Performance Studies of Layered Water Cherenkov Detectors

TL;DR

This paper evaluates layered water Cherenkov detectors for ultra-high-energy cosmic ray observation, analyzing prototype performance, calibration, and design optimization for large-scale observatories like GCOS.

Contribution

It presents a decade of data from prototype tanks, compares performance with simulations, and explores design parameters for future large-area detectors.

Findings

Prototype tanks show consistent performance over 10 years.

Calibration methods align data with simulations.

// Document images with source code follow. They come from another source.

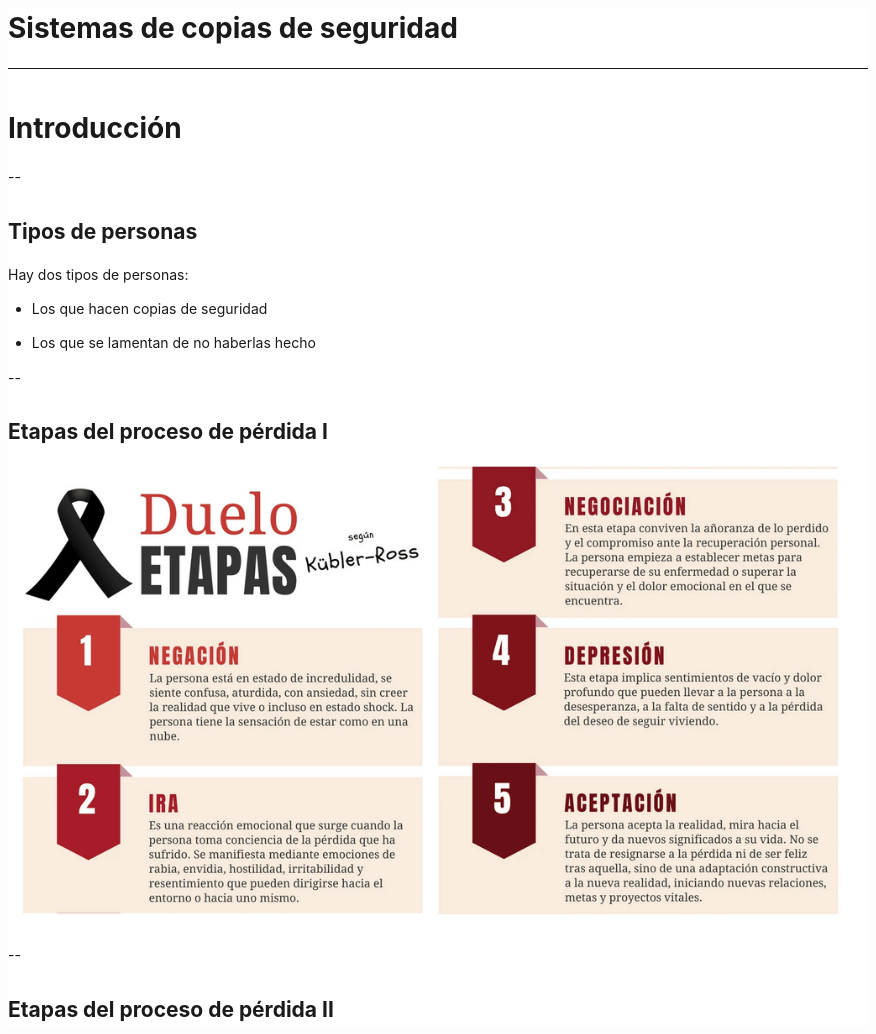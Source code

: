 

# Sistemas de copias de seguridad

---

# Introducción

--

## Tipos de personas

Hay dos tipos de personas:

* Los que hacen copias de seguridad

* Los que se lamentan de no haberlas hecho

--
## Etapas del proceso de pérdida I

![](../img/03/infografia-fases-del-duelo-kubler-ross-h.png)

--

## Etapas del proceso de pérdida II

Design recommendations for large-scale deployment are provided.

Abstract

Next-generation air-shower detectors, such as the Global Cosmic Ray Observatory (GCOS) and the Probing Extreme PeVatron Sources (PEPS) experiment, are considering water-Cherenkov detectors as a base design. A key factor in improving the sensitivity to ultra-high-energy gamma rays and to the mass composition of ultra-high-energy cosmic rays is the ability to measure the muonic content of air showers. To address this, a layered water Cherenkov tank design has been previously proposed. The water volume of the tank is divided into two optically separated layers. The electromagnetic component of the shower is mostly absorbed in the top layer, while the bottom layer records the light produced by through-going muons. Two prototype tanks were deployed at the Pierre Auger Observatory site in 2014 and have been recording data for more than 10 years. We present the performance of the prototype tanks and compare it with simulations, focusing mostly on the calibration. We investigate different dimensions for the water volumes. For the GCOS Observatory, one important challenge is to cover extremely large surfaces of 40000 km$^2$ to 60000 km$^2$ and achieve 100% efficiency at 10 EeV. Based on the size of the footprint of air-showers, we compute the number and spacing of detectors needed to fulfill the GCOS requirements.